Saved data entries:

★ ★ ★ ★ ★ ★ ★

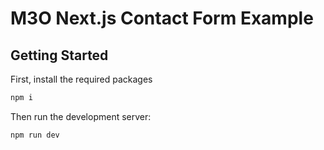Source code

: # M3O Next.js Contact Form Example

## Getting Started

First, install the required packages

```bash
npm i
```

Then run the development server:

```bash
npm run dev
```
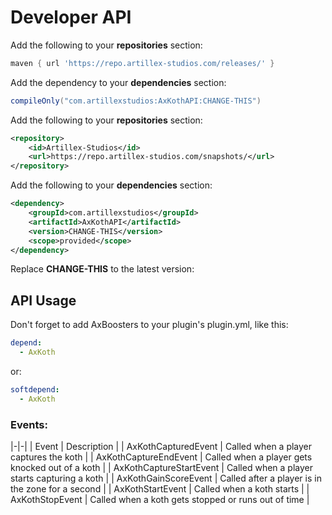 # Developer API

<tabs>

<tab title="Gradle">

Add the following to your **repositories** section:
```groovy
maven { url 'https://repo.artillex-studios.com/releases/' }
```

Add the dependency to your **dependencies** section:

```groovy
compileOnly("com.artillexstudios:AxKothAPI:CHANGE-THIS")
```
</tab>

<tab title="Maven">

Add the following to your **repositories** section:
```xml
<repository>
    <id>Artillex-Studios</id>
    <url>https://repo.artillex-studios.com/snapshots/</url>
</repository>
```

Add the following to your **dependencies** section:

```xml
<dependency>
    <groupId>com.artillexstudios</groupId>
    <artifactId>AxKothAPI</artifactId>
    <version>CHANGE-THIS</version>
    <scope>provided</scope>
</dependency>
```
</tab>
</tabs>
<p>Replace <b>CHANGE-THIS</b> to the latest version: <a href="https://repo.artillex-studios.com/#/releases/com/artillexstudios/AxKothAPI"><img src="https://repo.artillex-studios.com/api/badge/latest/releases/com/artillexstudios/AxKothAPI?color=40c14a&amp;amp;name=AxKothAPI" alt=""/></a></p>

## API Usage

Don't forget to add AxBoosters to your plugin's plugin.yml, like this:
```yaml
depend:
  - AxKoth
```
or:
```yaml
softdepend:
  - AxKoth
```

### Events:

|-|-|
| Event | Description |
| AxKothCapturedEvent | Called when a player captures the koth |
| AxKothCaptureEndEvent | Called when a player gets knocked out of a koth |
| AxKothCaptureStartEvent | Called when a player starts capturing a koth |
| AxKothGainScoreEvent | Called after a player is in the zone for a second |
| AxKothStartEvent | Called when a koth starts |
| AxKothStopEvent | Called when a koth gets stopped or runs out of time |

★ ★ ★ ★ ★ ★ ★

Work through the entries, filtering for the string "section", and copy each line that holds it.

Add the following to your **repositories** section:
Add the dependency to your **dependencies** section:
Add the following to your **repositories** section:
Add the following to your **dependencies** section:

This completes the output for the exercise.